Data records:
● ● ● ● ● ● ●
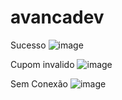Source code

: # avancadev
Sucesso
![image](https://user-images.githubusercontent.com/26743709/98160370-e0416880-1ebc-11eb-83aa-2df3ba6227bf.png)

Cupom invalido
![image](https://user-images.githubusercontent.com/26743709/98160519-12eb6100-1ebd-11eb-83ee-d8d800ed1cc8.png)

Sem Conexão
![image](https://user-images.githubusercontent.com/26743709/98160644-38786a80-1ebd-11eb-8f9f-8c38da078649.png)

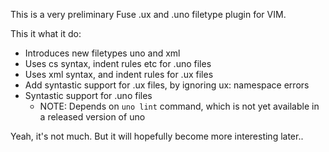 ﻿This is a very preliminary Fuse .ux and .uno filetype plugin for VIM.

This it what it do:

* Introduces new filetypes uno and xml
* Uses cs syntax, indent rules etc for .uno files
* Uses xml syntax, and indent rules for .ux files
* Add syntastic support for .ux files, by ignoring ux: namespace errors
* Syntastic support for .uno files
  - NOTE: Depends on `uno lint` command, which is not yet available in a released version of uno

Yeah, it's not much. But it will hopefully become more interesting later..

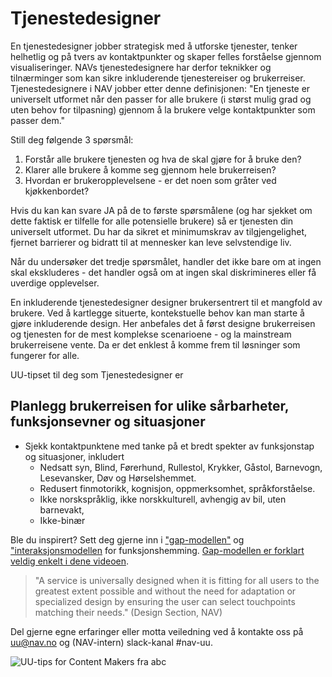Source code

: # Tjenestedesigner
<p class="typo-ingress">En tjenestedesigner jobber strategisk med å utforske tjenester, tenker helhetlig og på tvers av kontaktpunkter og skaper felles forståelse gjennom visualiseringer. NAVs tjenestedesignere har derfor teknikker og tilnærminger som kan sikre inkluderende tjenestereiser og brukerreiser. Tjenestedesignere i NAV jobber etter denne definisjonen: "En tjeneste er universelt utformet når den passer for alle brukere (i størst mulig grad og uten behov for tilpasning) gjennom å la brukere velge kontaktpunkter som passer dem."</p>

Still deg følgende 3 spørsmål:
1. Forstår alle brukere tjenesten og hva de skal gjøre for å bruke den? 
2. Klarer alle brukere å komme seg gjennom hele brukerreisen? 
3. Hvordan er brukeropplevelsene - er det noen som gråter ved kjøkkenbordet?

Hvis du kan kan svare JA på de to første spørsmålene (og har sjekket om dette faktisk er tilfelle for alle potensielle brukere) så er tjenesten din universelt utformet. Du har da sikret et minimumskrav av tilgjengelighet, fjernet barrierer og bidratt til at mennesker kan leve selvstendige liv.

Når du undersøker det tredje spørsmålet, handler det ikke bare om at ingen skal ekskluderes - det handler også om at ingen skal diskrimineres eller få uverdige opplevelser. 

En inkluderende tjenestedesigner designer brukersentrert til et mangfold av brukere. Ved å kartlegge situerte, kontekstuelle behov kan man starte å gjøre inkluderende design. Her anbefales det å først designe brukerreisen og tjenesten for de mest komplekse scenarioene - og la mainstream brukerreisene vente. Da er det enklest å komme frem til løsninger som fungerer for alle.

UU-tipset til deg som Tjenestedesigner er
## Planlegg brukerreisen for ulike sårbarheter, funksjonsevner og situasjoner
* Sjekk kontaktpunktene med tanke på et bredt spekter av funksjonstap og situasjoner, inkludert 
  - Nedsatt syn, Blind, Førerhund, Rullestol, Krykker, Gåstol, Barnevogn, Lesevansker, Døv og Hørselshemmet.
  - Redusert finmotorikk, kognisjon, oppmerksomhet, språkforståelse.
  - Ikke norskspråklig, ikke norskkulturell, avhengig av bil, uten barnevakt, 
  - Ikke-binær 

Ble du inspirert? Sett deg gjerne inn i ["gap-modellen"](https://snl.no/gap-modellen) og ["interaksjonsmodellen](http://www.inclusivedesigntoolkit.com/UCframework/framework.html) for funksjonshemming. [Gap-modellen er forklart veldig enkelt i dene videoen](https://www.youtube.com/embed/zl53ownJU1c). 


> "A service is universally designed when it is fitting for all users to the greatest extent possible and without the need for adaptation or specialized design by ensuring the user can select touchpoints matching their needs." (Design Section, NAV)

Del gjerne egne erfaringer eller motta veiledning ved å kontakte oss på uu@nav.no og (NAV-intern) slack-kanal #nav-uu.

<!-- Tror bildet må lastet opp til Github'en vår & renames Innholdsprodusent.pdf, sånn at vi kan lenke til: https://navikt.github.io/images/Innholdsprodusent.pdf -->
![UU-tips for Content Makers fra abc](https://navno.sharepoint.com/sites/universellutformingavikt/Shared%20Documents/Forms/AllItems.aspx?id=%2Fsites%2Funiversellutformingavikt%2FShared%20Documents%2FGeneral%2F16%20a11y%2Fa11y%5FTips4Teams%2Dcontentmakers%5F47667%2Epdf&parent=%2Fsites%2Funiversellutformingavikt%2FShared%20Documents%2FGeneral%2F16%20a11y)
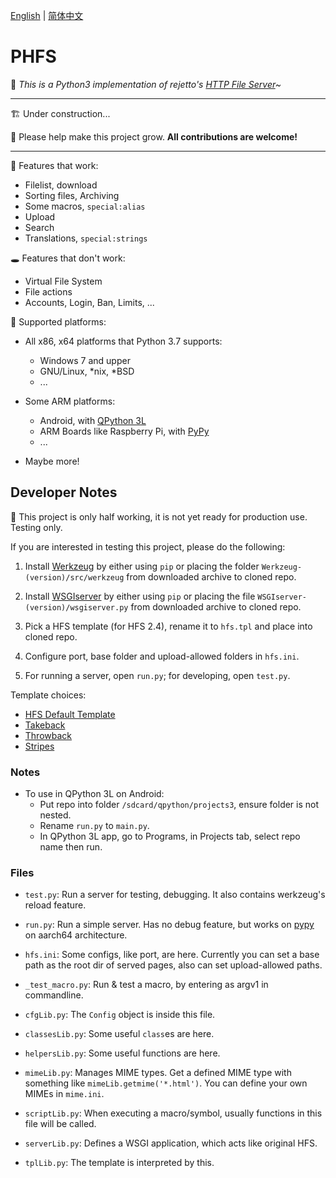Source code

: [English](./README.md) | [简体中文](./README-zh-CN.md)

# PHFS
💫 *This is a Python3 implementation of rejetto's [HTTP File Server](https://github.com/rejetto/hfs2)~*

----
🏗 Under construction...

🎉 Please help make this project grow. **All contributions are welcome!**

----

👏 Features that work:

- Filelist, download
- Sorting files, Archiving
- Some macros, `special:alias`
- Upload
- Search
- Translations, `special:strings`

🕳 Features that don't work:

- Virtual File System
- File actions
- Accounts, Login, Ban, Limits, ...

🍉 Supported platforms:

- All x86, x64 platforms that Python 3.7 supports:
  - Windows 7 and upper
  - GNU/Linux, *nix, *BSD
  - ...

- Some ARM platforms:
  - Android, with [QPython 3L](https://www.qpython.org/)
  - ARM Boards like Raspberry Pi, with [PyPy](https://www.pypy.org/)
  - ...

- Maybe more!

## Developer Notes

👀 This project is only half working, it is not yet ready for production use. Testing only.

If you are interested in testing this project, please do the following:

1. Install [Werkzeug](https://pypi.org/project/Werkzeug/#files) by either using `pip` or placing the folder `Werkzeug-(version)/src/werkzeug` from downloaded archive to cloned repo.

2. Install [WSGIserver](https://pypi.org/project/WSGIserver/#files) by either using `pip` or placing the file `WSGIserver-(version)/wsgiserver.py` from downloaded archive to cloned repo.

3. Pick a HFS template (for HFS 2.4), rename it to `hfs.tpl` and place into cloned repo.

4. Configure port, base folder and upload-allowed folders in `hfs.ini`.

5. For running a server, open `run.py`; for developing, open `test.py`.

Template choices:

- [HFS Default Template](https://github.com/rejetto/hfs2/raw/master/default.tpl)
- [Takeback](https://github.com/NaitLee/Takeback-HFS-Template/releases/latest)
- [Throwback](http://rejetto.com/forum/index.php?topic=12055.0)
- [Stripes](http://rejetto.com/forum/index.php?topic=13415.0)

### Notes

- To use in QPython 3L on Android:
  - Put repo into folder `/sdcard/qpython/projects3`, ensure folder is not nested.
  - Rename `run.py` to `main.py`.
  - In QPython 3L app, go to Programs, in Projects tab, select repo name then run.

### Files

- `test.py`: Run a server for testing, debugging. It also contains werkzeug's reload feature.
- `run.py`: Run a simple server. Has no debug feature, but works on [pypy](https://www.pypy.org/) on aarch64 architecture.
- `hfs.ini`: Some configs, like port, are here. Currently you can set a base path as the root dir of served pages, also can set upload-allowed paths.

- `_test_macro.py`: Run & test a macro, by entering as argv1 in commandline.

- `cfgLib.py`: The `Config` object is inside this file.
- `classesLib.py`: Some useful `class`es are here.
- `helpersLib.py`: Some useful functions are here.
- `mimeLib.py`: Manages MIME types. Get a defined MIME type with something like `mimeLib.getmime('*.html')`. You can define your own MIMEs in `mime.ini`.
- `scriptLib.py`: When executing a macro/symbol, usually functions in this file will be called.
- `serverLib.py`: Defines a WSGI application, which acts like original HFS.
- `tplLib.py`: The template is interpreted by this.
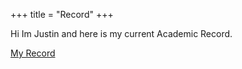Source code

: +++
title = "Record"
+++

Hi Im Justin and here is my current Academic Record.

[My Record](/Record.pdf)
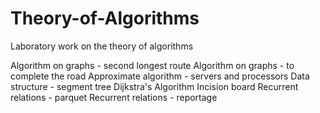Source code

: # Theory-of-Algorithms
Laboratory work on the theory of algorithms

Algorithm on graphs - second longest route
Algorithm on graphs - to complete the road
Approximate algorithm - servers and processors
Data structure - segment tree
Dijkstra's Algorithm
Incision board
Recurrent relations - parquet
Recurrent relations - reportage
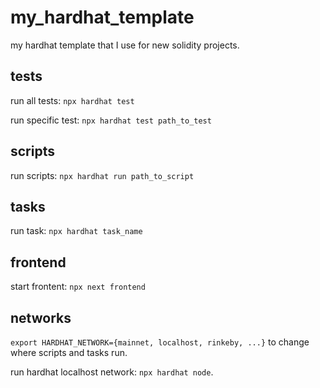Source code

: # my_hardhat_template

my hardhat template that I use for new solidity projects.

## tests

run all tests: `npx hardhat test`

run specific test: `npx hardhat test path_to_test`

## scripts

run scripts: `npx hardhat run path_to_script`

## tasks

run task: `npx hardhat task_name`

## frontend

start frontent: `npx next frontend`

## networks

`export HARDHAT_NETWORK={mainnet, localhost, rinkeby, ...}` to change where scripts and tasks run.

run hardhat localhost network: `npx hardhat node`.
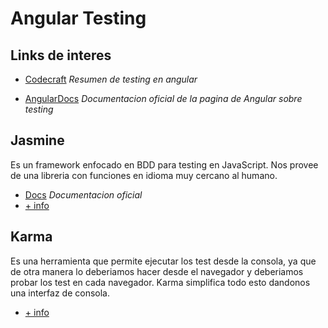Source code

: # Angular Testing

## Links de interes

* [Codecraft](https://codecraft.tv/courses/angular/unit-testing/jasmine-and-karma/) *Resumen de testing en angular*

* [AngularDocs](https://angular.io/guide/testing) *Documentacion oficial de la pagina de Angular sobre testing*

## Jasmine
Es un framework enfocado en BDD para testing en JavaScript. Nos provee de una libreria con funciones en idioma muy cercano al humano.
* [Docs](https://jasmine.github.io/tutorials/your_first_suite) *Documentacion oficial*
* [+ info](https://codecraft.tv/courses/angular/unit-testing/jasmine-and-karma/#_jasmine)

## Karma
Es una herramienta que permite ejecutar los test desde la consola, ya que de otra manera lo deberiamos hacer desde el navegador y deberiamos probar los test en cada navegador. Karma simplifica todo esto dandonos una interfaz de consola.
* [+ info](https://codecraft.tv/courses/angular/unit-testing/jasmine-and-karma/#_karma)
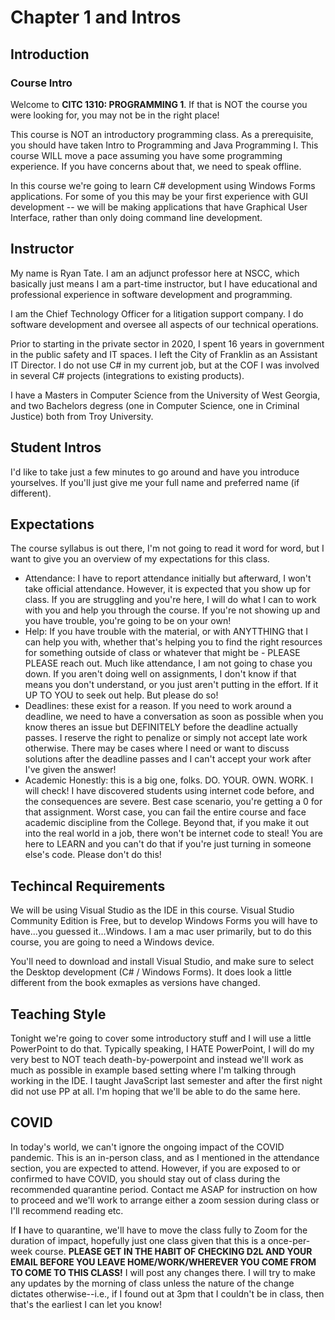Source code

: # Chapter 1 and Intros 

## Introduction

### Course Intro

Welcome to __CITC 1310: PROGRAMMING 1__.  If that is NOT the course you were looking for, you may not be in the right place!  

This course is NOT an introductory programming class.  As a prerequisite, you should have taken Intro to Programming and Java Programming I.  This course WILL move a pace assuming you have some programming experience. If you have concerns about that, we need to speak offline.

In this course we're going to learn C# development using Windows Forms applications. For some of you this may be your first experience with GUI development -- we will be making applications that have Graphical User Interface, rather than only doing command line development.  

## Instructor 

My name is Ryan Tate. I am an adjunct professor here at NSCC, which basically just means I am a part-time instructor, but I have educational and professional experience in software development and programming. 

I am the Chief Technology Officer for a litigation support company. I do software development and oversee all aspects of our technical operations.

Prior to starting in the private sector in 2020, I spent 16 years in government in the public safety and IT spaces.  I left the City of Franklin as an Assistant IT Director.  I do not use C# in my current job, but at the COF I was involved in several C# projects (integrations to existing products).

I have a Masters in Computer Science from the University of West Georgia, and two Bachelors degress (one in Computer Science, one in Criminal Justice) both from Troy University.

## Student Intros 

I'd like to take just a few minutes to go around and have you introduce yourselves.  If you'll just give me your full name and preferred name (if different).

## Expectations 

The course syllabus is out there, I'm not going to read it word for word, but I want to give you an overview of my expectations for this class.

- Attendance: I have to report attendance initially but afterward, I won't take official attendance. However, it is expected that you show up for class. If you are struggling and you're here, I will do what I can to work with you and help you through the course. If you're not showing up and you have trouble, you're going to be on your own!
- Help: If you have trouble with the material, or with ANYTTHING that I can help you with, whether that's helping you to find the right resources for something outside of class or whatever that might be - PLEASE PLEASE reach out. Much like attendance, I am not going to chase you down. If you aren't doing well on assignments, I don't know if that means you don't understand, or you just aren't putting in the effort. If it UP TO YOU to seek out help. But please do so!
- Deadlines: these exist for a reason. If you need to work around a deadline, we need to have a conversation as soon as possible when you know theres an issue but DEFINITELY before the deadline actually passes. I reserve the right to penalize or simply not accept late work otherwise. There may be cases where I need or want to discuss solutions after the deadline passes and I can't accept your work after I've given the answer!
- Academic Honestly: this is a big one, folks. DO. YOUR. OWN. WORK.  I will check!  I have discovered students using internet code before, and the consequences are severe. Best case scenario, you're getting a 0 for that assignment.  Worst case, you can fail the entire course and face academic discipline from the College. Beyond that, if you make it out into the real world in a job, there won't be internet code to steal!  You are here to LEARN and you can't do that if you're just turning in someone else's code. Please don't do this!

## Techincal Requirements

We will be using Visual Studio as the IDE in this course.  Visual Studio Community Edition is Free, but to develop Windows Forms you will have to have...you guessed it...Windows.  I am a mac user primarily, but to do this course, you are going to need a Windows device.

You'll need to download and install Visual Studio, and make sure to select the Desktop development (C# / Windows Forms). It does look a little different from the book exmaples as versions have changed.

## Teaching Style

Tonight we're going to cover some introductory stuff and I will use a little PowerPoint to do that. Typically speaking, I HATE PowerPoint, I will do my very best to NOT teach death-by-powerpoint and instead we'll work as much as possible in example based setting where I'm talking through working in the IDE. I taught JavaScript last semester and after the first night did not use PP at all. I'm hoping that we'll be able to do the same here.

## COVID

In today's world, we can't ignore the ongoing impact of the COVID pandemic. This is an in-person class, and as I mentioned in the attendance section, you are expected to attend. However, if you are exposed to or confirmed to have COVID, you should stay out of class during the recommended quarantine period. Contact me ASAP for instruction on how to proceed and we'll work to arrange either a zoom session during class or I'll recommend reading etc.  

If __I__ have to quarantine, we'll have to move the class fully to Zoom for the duration of impact, hopefully just one class given that this is a once-per-week course. __PLEASE GET IN THE HABIT OF CHECKING D2L AND YOUR EMAIL BEFORE YOU LEAVE HOME/WORK/WHEREVER YOU COME FROM TO COME TO THIS CLASS!__  I will post any changes there. I will try to make any updates by the morning of class unless the nature of the change dictates otherwise--i.e., if I found out at 3pm that I couldn't be in class, then that's the earliest I can let you know!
● ● ● ● ● ● ●
ASSIGNMENT. The answer is the lines above between the line holding "- Attendance: I" and the line holding "We will be using", inclusive, each written out exactly, and no others.

RESULT BELOW.
- Attendance: I have to report attendance initially but afterward, I won't take official attendance. However, it is expected that you show up for class. If you are struggling and you're here, I will do what I can to work with you and help you through the course. If you're not showing up and you have trouble, you're going to be on your own!
- Help: If you have trouble with the material, or with ANYTTHING that I can help you with, whether that's helping you to find the right resources for something outside of class or whatever that might be - PLEASE PLEASE reach out. Much like attendance, I am not going to chase you down. If you aren't doing well on assignments, I don't know if that means you don't understand, or you just aren't putting in the effort. If it UP TO YOU to seek out help. But please do so!
- Deadlines: these exist for a reason. If you need to work around a deadline, we need to have a conversation as soon as possible when you know theres an issue but DEFINITELY before the deadline actually passes. I reserve the right to penalize or simply not accept late work otherwise. There may be cases where I need or want to discuss solutions after the deadline passes and I can't accept your work after I've given the answer!
- Academic Honestly: this is a big one, folks. DO. YOUR. OWN. WORK.  I will check!  I have discovered students using internet code before, and the consequences are severe. Best case scenario, you're getting a 0 for that assignment.  Worst case, you can fail the entire course and face academic discipline from the College. Beyond that, if you make it out into the real world in a job, there won't be internet code to steal!  You are here to LEARN and you can't do that if you're just turning in someone else's code. Please don't do this!

## Techincal Requirements

We will be using Visual Studio as the IDE in this course.  Visual Studio Community Edition is Free, but to develop Windows Forms you will have to have...you guessed it...Windows.  I am a mac user primarily, but to do this course, you are going to need a Windows device.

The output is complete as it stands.